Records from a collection
>>>
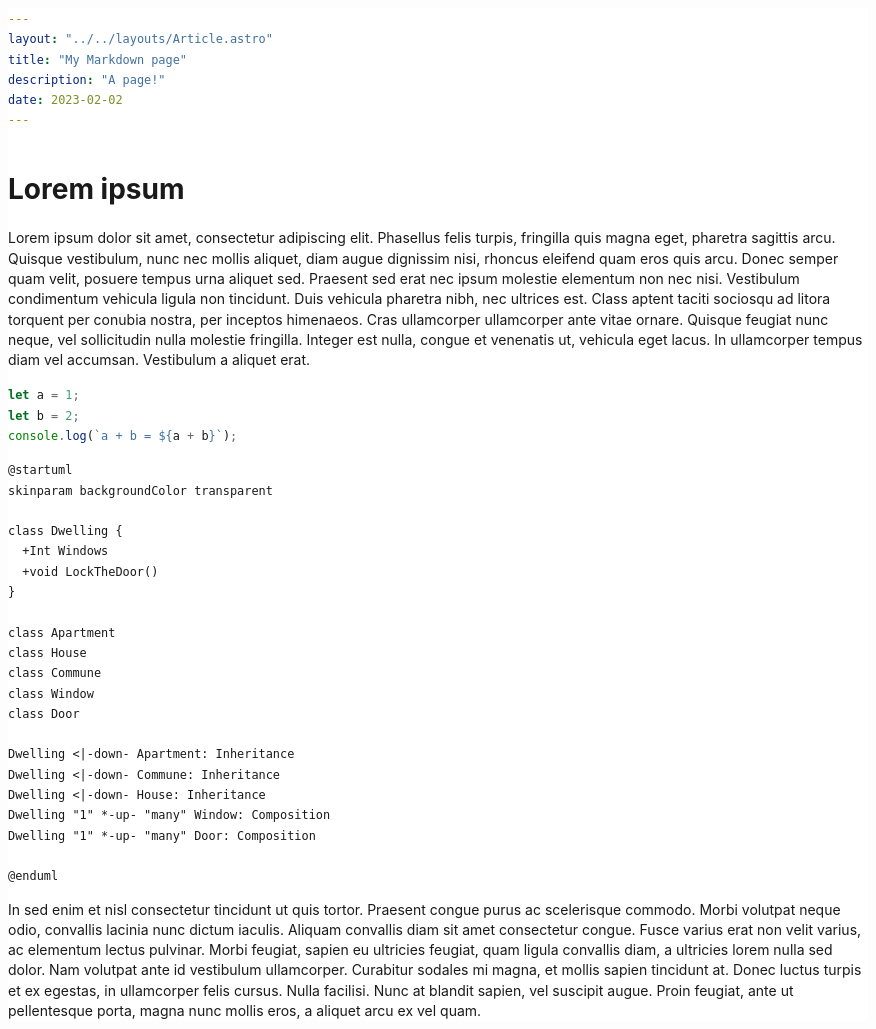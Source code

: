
 ```yaml
---
layout: "../../layouts/Article.astro"
title: "My Markdown page"
description: "A page!"
date: 2023-02-02
---
```


# Lorem ipsum

Lorem ipsum dolor sit amet, consectetur adipiscing elit. Phasellus felis turpis, fringilla quis magna eget, pharetra sagittis arcu. Quisque vestibulum, nunc nec mollis aliquet, diam augue dignissim nisi, rhoncus eleifend quam eros quis arcu. Donec semper quam velit, posuere tempus urna aliquet sed. Praesent sed erat nec ipsum molestie elementum non nec nisi. Vestibulum condimentum vehicula ligula non tincidunt. Duis vehicula pharetra nibh, nec ultrices est. Class aptent taciti sociosqu ad litora torquent per conubia nostra, per inceptos himenaeos. Cras ullamcorper ullamcorper ante vitae ornare. Quisque feugiat nunc neque, vel sollicitudin nulla molestie fringilla. Integer est nulla, congue et venenatis ut, vehicula eget lacus. In ullamcorper tempus diam vel accumsan. Vestibulum a aliquet erat.

```javascript
let a = 1;
let b = 2;
console.log(`a + b = ${a + b}`);
```

```plantuml
@startuml
skinparam backgroundColor transparent

class Dwelling {
  +Int Windows
  +void LockTheDoor()
}

class Apartment
class House
class Commune
class Window
class Door

Dwelling <|-down- Apartment: Inheritance
Dwelling <|-down- Commune: Inheritance
Dwelling <|-down- House: Inheritance
Dwelling "1" *-up- "many" Window: Composition
Dwelling "1" *-up- "many" Door: Composition

@enduml
```

In sed enim et nisl consectetur tincidunt ut quis tortor. Praesent congue purus ac scelerisque commodo. Morbi volutpat neque odio, convallis lacinia nunc dictum iaculis. Aliquam convallis diam sit amet consectetur congue. Fusce varius erat non velit varius, ac elementum lectus pulvinar. Morbi feugiat, sapien eu ultricies feugiat, quam ligula convallis diam, a ultricies lorem nulla sed dolor. Nam volutpat ante id vestibulum ullamcorper. Curabitur sodales mi magna, et mollis sapien tincidunt at. Donec luctus turpis et ex egestas, in ullamcorper felis cursus. Nulla facilisi. Nunc at blandit sapien, vel suscipit augue. Proin feugiat, ante ut pellentesque porta, magna nunc mollis eros, a aliquet arcu ex vel quam.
<<<
Goal of the exercise:
Whenever a line of the data includes "page", copy that line.

Answer box:
title: "My Markdown page"
description: "A page!"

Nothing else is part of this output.